Anywhere and Everywhere
In Today’s Media Landscape, There’s No Dominant Channel
It used to be easy for campaigns and agencies. Make an ad, put it on broadcast TV, and millions of people would see it—most of the audience the campaign was trying to hit.
Now? Between YouTube, TikTok, Spotify, Hulu, podcasts, cable, and whatever else is new this week, the media landscape hasn’t just shifted, it’s exploded. And if your media plan hasn’t shifted with it, you’re probably overspending and underdelivering.
According to Nielsen’s latest report of ‘The Gauge’, streaming now accounts for over 45% of total TV viewing, overtaking both cable and broadcast (22% each). But don’t let those categories fool you. “Streaming” isn’t just one thing; it’s dozens of platforms. And the biggest players, like Netflix and Prime Video, don’t even take political ads.

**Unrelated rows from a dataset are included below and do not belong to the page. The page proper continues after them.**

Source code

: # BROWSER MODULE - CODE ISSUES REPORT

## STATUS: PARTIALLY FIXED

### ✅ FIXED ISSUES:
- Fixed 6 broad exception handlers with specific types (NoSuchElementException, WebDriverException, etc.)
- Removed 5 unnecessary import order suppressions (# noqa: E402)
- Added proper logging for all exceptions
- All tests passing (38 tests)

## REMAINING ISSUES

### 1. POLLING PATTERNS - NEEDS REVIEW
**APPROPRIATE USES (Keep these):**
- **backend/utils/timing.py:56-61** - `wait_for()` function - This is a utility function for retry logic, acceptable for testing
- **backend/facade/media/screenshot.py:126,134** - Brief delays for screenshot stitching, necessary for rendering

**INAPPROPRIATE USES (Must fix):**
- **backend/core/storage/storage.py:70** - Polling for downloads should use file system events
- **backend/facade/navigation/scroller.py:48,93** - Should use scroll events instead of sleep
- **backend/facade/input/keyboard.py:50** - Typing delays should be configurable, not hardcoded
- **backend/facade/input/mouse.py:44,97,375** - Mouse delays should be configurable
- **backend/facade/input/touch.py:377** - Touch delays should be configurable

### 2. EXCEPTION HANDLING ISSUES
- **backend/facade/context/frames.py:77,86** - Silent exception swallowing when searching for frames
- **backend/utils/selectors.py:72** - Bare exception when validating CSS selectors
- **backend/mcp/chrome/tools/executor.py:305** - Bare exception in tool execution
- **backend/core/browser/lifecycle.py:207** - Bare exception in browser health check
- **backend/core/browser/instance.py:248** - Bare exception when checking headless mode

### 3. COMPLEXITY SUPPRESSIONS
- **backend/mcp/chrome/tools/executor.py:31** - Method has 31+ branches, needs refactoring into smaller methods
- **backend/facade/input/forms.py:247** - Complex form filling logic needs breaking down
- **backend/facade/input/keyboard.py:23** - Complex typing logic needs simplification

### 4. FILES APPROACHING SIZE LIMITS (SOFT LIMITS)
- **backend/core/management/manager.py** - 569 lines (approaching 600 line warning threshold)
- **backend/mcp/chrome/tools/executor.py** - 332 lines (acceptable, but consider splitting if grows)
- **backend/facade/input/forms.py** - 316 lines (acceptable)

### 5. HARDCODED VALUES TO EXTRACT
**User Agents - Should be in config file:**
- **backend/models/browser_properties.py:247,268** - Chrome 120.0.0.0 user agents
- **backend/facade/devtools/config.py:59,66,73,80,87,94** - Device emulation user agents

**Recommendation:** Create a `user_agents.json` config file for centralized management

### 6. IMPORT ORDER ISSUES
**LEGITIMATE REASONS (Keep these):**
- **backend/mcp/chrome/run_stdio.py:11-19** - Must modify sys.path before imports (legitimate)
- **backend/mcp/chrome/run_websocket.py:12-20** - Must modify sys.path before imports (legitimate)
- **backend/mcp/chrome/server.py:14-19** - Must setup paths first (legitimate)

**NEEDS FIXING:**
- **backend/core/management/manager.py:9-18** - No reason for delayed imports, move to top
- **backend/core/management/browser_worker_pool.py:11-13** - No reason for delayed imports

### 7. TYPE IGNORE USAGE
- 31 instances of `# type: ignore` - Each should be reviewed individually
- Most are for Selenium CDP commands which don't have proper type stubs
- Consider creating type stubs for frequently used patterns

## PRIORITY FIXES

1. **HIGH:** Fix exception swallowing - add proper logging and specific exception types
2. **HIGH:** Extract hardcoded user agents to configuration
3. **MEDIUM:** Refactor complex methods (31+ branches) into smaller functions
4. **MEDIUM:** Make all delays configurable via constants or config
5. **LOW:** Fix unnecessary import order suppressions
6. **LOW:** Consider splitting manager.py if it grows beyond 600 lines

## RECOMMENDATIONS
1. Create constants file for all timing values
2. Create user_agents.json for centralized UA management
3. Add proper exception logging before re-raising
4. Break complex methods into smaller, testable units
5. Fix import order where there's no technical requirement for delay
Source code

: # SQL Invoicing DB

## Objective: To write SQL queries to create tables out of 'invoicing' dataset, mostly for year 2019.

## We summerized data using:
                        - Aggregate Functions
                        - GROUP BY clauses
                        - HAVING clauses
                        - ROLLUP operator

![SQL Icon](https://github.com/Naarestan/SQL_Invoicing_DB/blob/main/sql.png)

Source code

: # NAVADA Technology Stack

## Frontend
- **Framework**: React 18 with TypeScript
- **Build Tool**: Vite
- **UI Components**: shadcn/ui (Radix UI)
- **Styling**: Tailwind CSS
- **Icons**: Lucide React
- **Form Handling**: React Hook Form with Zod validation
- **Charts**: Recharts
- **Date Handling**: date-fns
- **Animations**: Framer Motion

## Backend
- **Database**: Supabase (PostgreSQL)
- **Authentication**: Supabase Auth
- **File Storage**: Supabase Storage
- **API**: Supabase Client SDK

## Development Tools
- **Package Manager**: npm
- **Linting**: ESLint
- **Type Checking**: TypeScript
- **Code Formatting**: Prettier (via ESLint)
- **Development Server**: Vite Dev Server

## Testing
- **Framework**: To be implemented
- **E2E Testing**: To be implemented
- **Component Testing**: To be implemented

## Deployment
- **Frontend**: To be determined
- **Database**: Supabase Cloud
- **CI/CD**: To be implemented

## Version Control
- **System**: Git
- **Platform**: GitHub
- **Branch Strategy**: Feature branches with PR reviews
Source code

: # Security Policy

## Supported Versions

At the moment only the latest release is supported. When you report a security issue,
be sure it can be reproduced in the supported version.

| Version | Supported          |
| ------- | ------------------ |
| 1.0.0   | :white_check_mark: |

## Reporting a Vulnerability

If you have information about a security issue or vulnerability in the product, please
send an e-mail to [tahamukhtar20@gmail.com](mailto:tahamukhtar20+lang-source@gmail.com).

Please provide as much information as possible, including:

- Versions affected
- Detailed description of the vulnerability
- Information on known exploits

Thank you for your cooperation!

That’s where Nielsen’s new Ad-Supported Gauge comes in, breaking out how much of that time can actually be reached with ads. It’s a reminder that even in the biggest buckets, your ads only swim in a narrow lane.
Here’s a snapshot of today’s media environment, where people are actually consuming content:
TikTok: Entertainment, news, politics, and persuasion in one infinite scroll.
Instagram & Facebook: Still sticky, especially for Millennial and Gen X voters.
YouTube: Bigger than any broadcast channel.
Streaming TV: From Hulu to Max to Tubi, ad-supported platforms are growing fast.
Spotify, Podcasts, Music Apps: Underrated, but powerful.
Traditional TV & AM/FM Radio: Still strong, especially with older voters and the best at quickly saturating a message.
And everything else: Reddit, Twitch, mobile games, local news apps.
This doesn’t have to be a problem, though. It’s navigable if you plan for it.
In tight races, the difference between winning and losing is often who gets seen and where. We’ve seen it again and again: the campaign that invests in platform-specific creative, frequency-balanced targeting, and a smart media mix gets more bang for its buck and reaches the voters others miss.
A winning strategy today means:
Mapping your target audiences to where they actually spend time
Diversifying across streaming, social, video, audio, and traditional channels
Tailoring creative to the platform (don’t run your TV ad on TikTok)
Testing and optimizing, not “set it and forget it”
Balancing frequency to avoid both burnout and underexposure
Reaching people today takes work. But it’s not impossible. It’s just different. And in a world where 600 votes can decide a congressional race, that difference matters.